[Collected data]
════════════════

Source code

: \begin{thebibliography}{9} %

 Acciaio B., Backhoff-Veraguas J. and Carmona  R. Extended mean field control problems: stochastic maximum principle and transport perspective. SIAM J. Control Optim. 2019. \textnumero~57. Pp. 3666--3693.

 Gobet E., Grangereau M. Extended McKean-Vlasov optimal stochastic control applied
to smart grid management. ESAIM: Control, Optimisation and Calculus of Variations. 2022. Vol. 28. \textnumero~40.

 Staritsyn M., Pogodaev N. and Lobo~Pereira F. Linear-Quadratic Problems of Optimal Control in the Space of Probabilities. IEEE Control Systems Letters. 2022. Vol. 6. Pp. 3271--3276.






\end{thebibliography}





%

════════════════

What is required: Your task is to reproduce all the data exactly as shown.

Task result:
Source code

: \begin{thebibliography}{9} %

 Acciaio B., Backhoff-Veraguas J. and Carmona  R. Extended mean field control problems: stochastic maximum principle and transport perspective. SIAM J. Control Optim. 2019. \textnumero~57. Pp. 3666--3693.

 Gobet E., Grangereau M. Extended McKean-Vlasov optimal stochastic control applied
to smart grid management. ESAIM: Control, Optimisation and Calculus of Variations. 2022. Vol. 28. \textnumero~40.

 Staritsyn M., Pogodaev N. and Lobo~Pereira F. Linear-Quadratic Problems of Optimal Control in the Space of Probabilities. IEEE Control Systems Letters. 2022. Vol. 6. Pp. 3271--3276.






\end{thebibliography}





%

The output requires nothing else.